Stored data entries:
[Start of Attachment]

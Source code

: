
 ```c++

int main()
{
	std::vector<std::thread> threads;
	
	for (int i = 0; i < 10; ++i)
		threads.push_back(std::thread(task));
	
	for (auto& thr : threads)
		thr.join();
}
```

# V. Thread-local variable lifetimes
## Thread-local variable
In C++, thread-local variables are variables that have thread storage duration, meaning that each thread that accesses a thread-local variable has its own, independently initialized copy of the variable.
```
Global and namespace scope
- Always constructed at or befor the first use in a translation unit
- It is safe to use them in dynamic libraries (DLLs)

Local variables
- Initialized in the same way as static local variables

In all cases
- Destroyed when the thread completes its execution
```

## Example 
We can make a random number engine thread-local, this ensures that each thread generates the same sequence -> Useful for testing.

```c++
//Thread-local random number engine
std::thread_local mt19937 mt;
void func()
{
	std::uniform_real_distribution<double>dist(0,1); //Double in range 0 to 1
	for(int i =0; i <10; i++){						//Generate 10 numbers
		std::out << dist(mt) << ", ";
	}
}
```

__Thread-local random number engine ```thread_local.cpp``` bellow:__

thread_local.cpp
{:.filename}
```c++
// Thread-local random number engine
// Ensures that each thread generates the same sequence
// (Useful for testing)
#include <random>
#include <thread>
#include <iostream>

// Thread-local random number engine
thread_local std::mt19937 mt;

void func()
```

[End of Attachment]

Exercise brief: Looking at the data above, say how many lines contain the word "generates", with no added words.

Your response: 2